**WORK TO COMPLETE:**
Filter the records below and copy every line containing the word "доступность".

**THE RECORDS:**
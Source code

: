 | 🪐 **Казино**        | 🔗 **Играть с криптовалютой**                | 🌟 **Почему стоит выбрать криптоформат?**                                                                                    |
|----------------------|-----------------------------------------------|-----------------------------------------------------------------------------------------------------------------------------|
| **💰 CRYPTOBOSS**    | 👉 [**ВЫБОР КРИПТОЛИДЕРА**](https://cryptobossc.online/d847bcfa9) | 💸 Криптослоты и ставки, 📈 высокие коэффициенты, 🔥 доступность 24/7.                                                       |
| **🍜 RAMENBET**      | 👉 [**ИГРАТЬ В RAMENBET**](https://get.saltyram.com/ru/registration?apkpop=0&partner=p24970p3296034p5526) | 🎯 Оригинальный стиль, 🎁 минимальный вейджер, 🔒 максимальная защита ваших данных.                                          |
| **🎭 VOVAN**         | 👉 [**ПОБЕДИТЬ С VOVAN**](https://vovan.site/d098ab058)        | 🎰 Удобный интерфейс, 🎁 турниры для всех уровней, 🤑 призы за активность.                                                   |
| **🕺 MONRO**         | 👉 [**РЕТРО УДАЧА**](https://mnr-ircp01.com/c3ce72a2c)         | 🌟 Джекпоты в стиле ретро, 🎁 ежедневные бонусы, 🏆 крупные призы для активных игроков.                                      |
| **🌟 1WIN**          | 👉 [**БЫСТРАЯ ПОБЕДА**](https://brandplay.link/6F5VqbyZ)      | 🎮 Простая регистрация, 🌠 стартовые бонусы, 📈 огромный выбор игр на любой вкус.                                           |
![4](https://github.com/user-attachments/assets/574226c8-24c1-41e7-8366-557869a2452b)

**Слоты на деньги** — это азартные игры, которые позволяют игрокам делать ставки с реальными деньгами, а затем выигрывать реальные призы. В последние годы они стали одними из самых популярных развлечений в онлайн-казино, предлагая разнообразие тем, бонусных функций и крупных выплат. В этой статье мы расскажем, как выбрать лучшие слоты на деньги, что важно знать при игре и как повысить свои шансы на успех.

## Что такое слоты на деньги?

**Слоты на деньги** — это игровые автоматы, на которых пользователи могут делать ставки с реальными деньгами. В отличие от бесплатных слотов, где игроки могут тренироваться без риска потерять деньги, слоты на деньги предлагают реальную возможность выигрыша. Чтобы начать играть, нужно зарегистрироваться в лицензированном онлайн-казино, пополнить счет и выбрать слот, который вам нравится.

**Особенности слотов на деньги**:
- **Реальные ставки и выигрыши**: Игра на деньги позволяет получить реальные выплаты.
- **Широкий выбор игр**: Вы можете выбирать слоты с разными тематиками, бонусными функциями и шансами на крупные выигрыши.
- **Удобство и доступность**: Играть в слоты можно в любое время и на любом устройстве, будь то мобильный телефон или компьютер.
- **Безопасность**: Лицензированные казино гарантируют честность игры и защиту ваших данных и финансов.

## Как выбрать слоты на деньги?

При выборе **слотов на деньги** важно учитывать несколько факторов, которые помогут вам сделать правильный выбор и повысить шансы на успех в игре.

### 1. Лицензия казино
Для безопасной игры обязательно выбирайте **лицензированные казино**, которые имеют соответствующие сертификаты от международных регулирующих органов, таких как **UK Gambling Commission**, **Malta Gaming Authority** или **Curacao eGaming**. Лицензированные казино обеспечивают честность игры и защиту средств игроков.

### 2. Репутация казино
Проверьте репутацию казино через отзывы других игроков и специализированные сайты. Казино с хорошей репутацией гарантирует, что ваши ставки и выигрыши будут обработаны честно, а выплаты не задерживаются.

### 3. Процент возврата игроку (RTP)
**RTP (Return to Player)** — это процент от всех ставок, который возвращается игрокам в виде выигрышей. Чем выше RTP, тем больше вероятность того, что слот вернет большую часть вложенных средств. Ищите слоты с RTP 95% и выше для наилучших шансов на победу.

**THE ANSWER:**
| **💰 CRYPTOBOSS**    | 👉 [**ВЫБОР КРИПТОЛИДЕРА**](https://cryptobossc.online/d847bcfa9) | 💸 Криптослоты и ставки, 📈 высокие коэффициенты, 🔥 доступность 24/7.                                                       |
- **Удобство и доступность**: Играть в слоты можно в любое время и на любом устройстве, будь то мобильный телефон или компьютер.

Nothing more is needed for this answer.